(Exercise instructions) Tally the lines in the material below that hold the string "isAuthenticity" and report the tally alone.

(Records for this exercise)
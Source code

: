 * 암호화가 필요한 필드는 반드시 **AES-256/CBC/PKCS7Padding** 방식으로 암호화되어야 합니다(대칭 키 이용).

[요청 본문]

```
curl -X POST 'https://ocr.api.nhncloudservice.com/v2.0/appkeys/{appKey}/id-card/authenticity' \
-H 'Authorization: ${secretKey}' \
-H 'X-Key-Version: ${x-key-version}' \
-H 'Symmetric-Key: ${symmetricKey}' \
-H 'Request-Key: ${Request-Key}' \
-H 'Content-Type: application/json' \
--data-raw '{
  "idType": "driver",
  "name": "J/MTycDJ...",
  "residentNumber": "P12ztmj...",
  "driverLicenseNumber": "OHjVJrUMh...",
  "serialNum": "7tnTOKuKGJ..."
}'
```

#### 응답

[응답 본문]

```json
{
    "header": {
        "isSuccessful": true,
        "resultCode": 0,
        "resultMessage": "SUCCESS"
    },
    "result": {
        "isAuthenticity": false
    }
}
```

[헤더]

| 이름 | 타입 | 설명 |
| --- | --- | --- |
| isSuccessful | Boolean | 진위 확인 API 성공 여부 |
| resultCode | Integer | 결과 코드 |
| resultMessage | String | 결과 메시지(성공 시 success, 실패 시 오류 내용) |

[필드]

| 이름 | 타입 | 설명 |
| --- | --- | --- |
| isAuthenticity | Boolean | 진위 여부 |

(Exercise output) 2